> **What you will do**: The answer is to be an exact copy of the lines below running from the line with "- [Helm chart" down to the line with "### Building", both ends included, and nothing more.

> **Dataset**:
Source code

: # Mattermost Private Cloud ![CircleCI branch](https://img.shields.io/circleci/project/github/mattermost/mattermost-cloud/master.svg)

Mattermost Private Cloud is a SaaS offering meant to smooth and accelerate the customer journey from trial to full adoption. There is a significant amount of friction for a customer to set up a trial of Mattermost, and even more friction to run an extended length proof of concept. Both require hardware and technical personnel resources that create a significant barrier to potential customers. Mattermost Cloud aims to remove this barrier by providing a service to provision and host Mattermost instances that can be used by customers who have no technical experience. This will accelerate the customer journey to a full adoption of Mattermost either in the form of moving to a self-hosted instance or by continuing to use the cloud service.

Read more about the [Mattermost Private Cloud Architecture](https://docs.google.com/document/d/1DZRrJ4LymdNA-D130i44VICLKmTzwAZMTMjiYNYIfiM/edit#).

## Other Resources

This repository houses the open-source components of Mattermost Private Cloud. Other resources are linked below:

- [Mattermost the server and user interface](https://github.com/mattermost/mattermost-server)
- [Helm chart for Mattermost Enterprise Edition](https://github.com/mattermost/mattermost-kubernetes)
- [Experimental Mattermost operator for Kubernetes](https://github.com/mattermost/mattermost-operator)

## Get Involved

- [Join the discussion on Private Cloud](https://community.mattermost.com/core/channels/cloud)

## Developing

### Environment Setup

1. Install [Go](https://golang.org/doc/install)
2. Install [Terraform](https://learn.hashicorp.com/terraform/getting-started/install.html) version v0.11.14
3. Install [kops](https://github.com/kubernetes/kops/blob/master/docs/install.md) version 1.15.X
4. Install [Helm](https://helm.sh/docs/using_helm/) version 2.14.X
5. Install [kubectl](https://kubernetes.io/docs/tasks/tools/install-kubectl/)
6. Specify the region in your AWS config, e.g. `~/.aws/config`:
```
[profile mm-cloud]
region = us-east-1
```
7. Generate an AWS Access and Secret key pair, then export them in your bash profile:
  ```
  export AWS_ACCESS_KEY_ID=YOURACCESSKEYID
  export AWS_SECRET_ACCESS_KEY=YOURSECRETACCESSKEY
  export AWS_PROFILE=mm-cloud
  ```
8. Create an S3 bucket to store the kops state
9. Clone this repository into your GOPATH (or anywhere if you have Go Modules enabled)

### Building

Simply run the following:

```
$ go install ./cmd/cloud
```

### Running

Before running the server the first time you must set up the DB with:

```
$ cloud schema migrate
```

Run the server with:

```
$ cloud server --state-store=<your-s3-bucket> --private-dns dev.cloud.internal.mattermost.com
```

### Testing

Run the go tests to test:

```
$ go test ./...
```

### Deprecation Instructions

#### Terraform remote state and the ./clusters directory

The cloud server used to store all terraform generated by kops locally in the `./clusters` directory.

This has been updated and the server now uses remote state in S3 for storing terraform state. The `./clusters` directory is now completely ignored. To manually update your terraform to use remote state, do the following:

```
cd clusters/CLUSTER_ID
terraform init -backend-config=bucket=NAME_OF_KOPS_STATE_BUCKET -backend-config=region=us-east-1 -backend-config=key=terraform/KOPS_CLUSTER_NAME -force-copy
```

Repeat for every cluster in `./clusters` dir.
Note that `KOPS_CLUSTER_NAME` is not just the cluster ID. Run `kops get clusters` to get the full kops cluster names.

> **Response**:
- [Helm chart for Mattermost Enterprise Edition](https://github.com/mattermost/mattermost-kubernetes)
- [Experimental Mattermost operator for Kubernetes](https://github.com/mattermost/mattermost-operator)

## Get Involved

- [Join the discussion on Private Cloud](https://community.mattermost.com/core/channels/cloud)

## Developing

### Environment Setup

1. Install [Go](https://golang.org/doc/install)
2. Install [Terraform](https://learn.hashicorp.com/terraform/getting-started/install.html) version v0.11.14
3. Install [kops](https://github.com/kubernetes/kops/blob/master/docs/install.md) version 1.15.X
4. Install [Helm](https://helm.sh/docs/using_helm/) version 2.14.X
5. Install [kubectl](https://kubernetes.io/docs/tasks/tools/install-kubectl/)
6. Specify the region in your AWS config, e.g. `~/.aws/config`:
```
[profile mm-cloud]
region = us-east-1
```
7. Generate an AWS Access and Secret key pair, then export them in your bash profile:
  ```
  export AWS_ACCESS_KEY_ID=YOURACCESSKEYID
  export AWS_SECRET_ACCESS_KEY=YOURSECRETACCESSKEY
  export AWS_PROFILE=mm-cloud
  ```
8. Create an S3 bucket to store the kops state
9. Clone this repository into your GOPATH (or anywhere if you have Go Modules enabled)

### Building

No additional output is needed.